ACTIVITY
Your answer should be the lines below from the one with "Above are the" to the one with "flex; flex-wrap: wrap;", both included, given again exactly and with nothing added.

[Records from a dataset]
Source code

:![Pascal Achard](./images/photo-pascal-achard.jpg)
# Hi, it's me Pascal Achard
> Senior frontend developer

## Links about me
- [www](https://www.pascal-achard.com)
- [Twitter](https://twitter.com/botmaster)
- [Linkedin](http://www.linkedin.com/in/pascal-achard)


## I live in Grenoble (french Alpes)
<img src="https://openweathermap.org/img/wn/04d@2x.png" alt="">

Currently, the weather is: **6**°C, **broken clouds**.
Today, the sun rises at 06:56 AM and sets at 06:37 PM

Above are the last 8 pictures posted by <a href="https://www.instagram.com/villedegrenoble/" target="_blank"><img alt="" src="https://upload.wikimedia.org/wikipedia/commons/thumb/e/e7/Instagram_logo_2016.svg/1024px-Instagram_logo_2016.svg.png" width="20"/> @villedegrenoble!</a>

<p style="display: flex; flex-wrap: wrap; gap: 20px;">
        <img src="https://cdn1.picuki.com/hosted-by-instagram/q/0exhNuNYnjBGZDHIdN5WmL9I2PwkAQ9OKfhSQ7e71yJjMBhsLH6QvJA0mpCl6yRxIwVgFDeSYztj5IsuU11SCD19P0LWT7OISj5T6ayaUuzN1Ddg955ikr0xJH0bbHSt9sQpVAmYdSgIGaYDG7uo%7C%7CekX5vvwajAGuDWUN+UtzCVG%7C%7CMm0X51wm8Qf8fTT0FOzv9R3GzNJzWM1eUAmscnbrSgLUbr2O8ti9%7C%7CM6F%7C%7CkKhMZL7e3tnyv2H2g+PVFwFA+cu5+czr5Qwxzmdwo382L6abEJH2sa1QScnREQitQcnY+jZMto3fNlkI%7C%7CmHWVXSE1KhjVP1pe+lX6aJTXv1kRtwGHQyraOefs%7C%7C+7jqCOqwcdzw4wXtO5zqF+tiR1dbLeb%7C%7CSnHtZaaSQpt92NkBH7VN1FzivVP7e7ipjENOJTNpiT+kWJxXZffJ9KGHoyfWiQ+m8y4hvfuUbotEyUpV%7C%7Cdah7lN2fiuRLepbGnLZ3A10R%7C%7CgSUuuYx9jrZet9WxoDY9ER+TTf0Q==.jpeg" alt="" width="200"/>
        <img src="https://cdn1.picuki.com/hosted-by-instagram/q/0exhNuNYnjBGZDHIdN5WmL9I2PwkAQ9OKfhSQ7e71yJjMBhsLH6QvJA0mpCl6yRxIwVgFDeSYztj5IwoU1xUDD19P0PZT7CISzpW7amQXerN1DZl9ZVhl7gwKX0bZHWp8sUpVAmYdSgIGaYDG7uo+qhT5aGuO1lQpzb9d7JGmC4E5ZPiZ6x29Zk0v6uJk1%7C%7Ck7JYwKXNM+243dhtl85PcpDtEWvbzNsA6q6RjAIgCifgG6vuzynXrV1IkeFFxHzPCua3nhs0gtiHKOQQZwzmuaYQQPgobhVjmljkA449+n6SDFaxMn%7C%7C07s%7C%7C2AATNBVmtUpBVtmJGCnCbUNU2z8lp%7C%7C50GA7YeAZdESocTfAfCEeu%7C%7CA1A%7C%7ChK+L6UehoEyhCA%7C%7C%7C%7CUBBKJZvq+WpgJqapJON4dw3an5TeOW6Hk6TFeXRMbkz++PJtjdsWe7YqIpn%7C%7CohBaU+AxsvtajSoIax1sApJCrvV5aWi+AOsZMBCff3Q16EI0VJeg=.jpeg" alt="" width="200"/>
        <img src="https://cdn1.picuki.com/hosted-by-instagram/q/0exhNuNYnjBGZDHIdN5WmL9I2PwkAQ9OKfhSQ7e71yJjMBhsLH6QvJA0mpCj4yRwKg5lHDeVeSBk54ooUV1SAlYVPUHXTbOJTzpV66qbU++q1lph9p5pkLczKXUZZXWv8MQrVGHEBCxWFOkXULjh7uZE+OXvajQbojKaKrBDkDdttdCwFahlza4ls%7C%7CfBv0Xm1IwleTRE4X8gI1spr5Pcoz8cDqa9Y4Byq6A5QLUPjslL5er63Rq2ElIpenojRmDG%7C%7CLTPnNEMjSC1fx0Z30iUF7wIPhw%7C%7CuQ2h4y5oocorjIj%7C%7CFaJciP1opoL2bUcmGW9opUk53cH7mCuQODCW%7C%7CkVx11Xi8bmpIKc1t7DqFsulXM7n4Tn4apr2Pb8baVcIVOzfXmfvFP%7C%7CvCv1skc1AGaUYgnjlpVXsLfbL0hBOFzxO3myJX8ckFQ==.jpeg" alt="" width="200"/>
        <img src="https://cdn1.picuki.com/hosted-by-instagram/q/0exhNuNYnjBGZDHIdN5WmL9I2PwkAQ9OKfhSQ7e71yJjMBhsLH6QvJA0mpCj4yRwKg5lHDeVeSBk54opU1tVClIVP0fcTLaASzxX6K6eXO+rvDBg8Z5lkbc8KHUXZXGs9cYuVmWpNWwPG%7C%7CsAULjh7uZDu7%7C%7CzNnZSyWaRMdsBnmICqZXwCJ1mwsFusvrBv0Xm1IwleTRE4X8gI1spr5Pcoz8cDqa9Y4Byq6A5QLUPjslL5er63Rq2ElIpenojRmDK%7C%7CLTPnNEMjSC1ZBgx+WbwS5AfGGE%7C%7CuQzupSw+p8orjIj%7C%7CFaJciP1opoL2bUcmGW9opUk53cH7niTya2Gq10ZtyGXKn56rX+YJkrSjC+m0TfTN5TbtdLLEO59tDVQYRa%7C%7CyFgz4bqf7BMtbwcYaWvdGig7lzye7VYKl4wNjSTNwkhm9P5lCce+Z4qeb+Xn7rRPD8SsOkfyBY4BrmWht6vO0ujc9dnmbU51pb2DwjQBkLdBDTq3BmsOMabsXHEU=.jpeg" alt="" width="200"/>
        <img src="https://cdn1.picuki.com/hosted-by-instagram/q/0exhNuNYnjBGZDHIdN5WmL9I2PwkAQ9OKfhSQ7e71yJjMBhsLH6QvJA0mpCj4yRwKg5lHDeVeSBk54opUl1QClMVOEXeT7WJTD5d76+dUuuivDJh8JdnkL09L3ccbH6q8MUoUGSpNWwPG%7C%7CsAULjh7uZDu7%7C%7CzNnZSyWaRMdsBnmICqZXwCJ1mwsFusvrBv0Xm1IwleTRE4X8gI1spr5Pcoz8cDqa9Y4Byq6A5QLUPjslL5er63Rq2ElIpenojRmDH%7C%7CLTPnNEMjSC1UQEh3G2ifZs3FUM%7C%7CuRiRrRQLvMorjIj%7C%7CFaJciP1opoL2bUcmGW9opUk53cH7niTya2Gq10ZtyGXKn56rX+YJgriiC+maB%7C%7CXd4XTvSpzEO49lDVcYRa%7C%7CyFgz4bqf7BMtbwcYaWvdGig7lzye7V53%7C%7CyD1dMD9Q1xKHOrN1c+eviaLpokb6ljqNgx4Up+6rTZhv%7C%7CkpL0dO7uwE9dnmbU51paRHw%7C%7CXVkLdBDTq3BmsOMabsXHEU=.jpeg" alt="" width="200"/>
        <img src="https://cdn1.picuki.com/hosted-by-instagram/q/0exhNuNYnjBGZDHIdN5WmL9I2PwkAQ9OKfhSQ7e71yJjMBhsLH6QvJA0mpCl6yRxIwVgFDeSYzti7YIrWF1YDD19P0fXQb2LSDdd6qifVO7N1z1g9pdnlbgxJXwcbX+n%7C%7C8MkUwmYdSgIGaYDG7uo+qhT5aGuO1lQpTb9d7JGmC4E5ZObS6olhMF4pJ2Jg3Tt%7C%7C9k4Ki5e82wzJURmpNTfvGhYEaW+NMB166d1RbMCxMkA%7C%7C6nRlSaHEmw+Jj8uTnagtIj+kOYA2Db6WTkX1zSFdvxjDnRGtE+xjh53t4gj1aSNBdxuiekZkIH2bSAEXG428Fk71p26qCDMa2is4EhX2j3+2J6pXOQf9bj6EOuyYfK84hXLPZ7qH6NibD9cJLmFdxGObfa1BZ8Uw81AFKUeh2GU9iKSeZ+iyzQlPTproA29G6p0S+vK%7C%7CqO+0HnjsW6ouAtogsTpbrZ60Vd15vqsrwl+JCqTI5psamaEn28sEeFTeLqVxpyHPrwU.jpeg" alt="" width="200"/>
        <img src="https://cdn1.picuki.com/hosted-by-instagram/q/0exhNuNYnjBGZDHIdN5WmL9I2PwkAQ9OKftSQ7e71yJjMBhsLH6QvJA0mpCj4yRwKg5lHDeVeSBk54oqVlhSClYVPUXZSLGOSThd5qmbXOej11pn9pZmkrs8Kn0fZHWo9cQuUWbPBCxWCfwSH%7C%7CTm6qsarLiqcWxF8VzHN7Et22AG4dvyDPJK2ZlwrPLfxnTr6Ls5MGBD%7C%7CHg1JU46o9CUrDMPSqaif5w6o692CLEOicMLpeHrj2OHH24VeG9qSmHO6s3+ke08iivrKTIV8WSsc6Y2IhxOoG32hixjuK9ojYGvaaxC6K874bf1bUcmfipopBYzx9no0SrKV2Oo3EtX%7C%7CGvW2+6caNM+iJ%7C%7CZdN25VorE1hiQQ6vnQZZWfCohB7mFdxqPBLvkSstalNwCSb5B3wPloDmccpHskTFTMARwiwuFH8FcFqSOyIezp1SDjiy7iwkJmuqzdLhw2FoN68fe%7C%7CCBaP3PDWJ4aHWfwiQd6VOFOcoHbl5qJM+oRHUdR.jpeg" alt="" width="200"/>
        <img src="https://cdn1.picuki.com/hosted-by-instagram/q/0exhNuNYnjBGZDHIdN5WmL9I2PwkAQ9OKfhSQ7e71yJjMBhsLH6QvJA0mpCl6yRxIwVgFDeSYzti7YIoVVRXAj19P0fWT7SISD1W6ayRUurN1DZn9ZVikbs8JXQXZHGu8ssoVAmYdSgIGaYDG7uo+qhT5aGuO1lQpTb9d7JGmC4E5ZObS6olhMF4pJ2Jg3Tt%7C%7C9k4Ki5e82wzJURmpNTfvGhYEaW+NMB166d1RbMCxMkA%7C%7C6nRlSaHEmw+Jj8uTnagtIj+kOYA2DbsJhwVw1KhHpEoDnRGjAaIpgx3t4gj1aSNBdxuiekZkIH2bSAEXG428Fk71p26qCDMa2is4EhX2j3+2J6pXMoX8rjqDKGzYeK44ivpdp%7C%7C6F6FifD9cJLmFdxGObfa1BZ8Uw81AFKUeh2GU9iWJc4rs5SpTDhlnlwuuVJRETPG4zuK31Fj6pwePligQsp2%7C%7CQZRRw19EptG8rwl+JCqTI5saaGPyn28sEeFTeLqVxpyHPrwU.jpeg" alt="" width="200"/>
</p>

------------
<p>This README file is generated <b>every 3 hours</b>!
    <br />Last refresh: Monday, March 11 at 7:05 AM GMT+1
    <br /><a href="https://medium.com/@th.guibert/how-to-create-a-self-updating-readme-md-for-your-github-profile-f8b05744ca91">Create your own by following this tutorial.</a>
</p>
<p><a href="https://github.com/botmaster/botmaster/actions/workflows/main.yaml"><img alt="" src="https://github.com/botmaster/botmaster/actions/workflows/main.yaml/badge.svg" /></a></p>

WRITTEN SOLUTION
Above are the last 8 pictures posted by <a href="https://www.instagram.com/villedegrenoble/" target="_blank"><img alt="" src="https://upload.wikimedia.org/wikipedia/commons/thumb/e/e7/Instagram_logo_2016.svg/1024px-Instagram_logo_2016.svg.png" width="20"/> @villedegrenoble!</a>

<p style="display: flex; flex-wrap: wrap; gap: 20px;">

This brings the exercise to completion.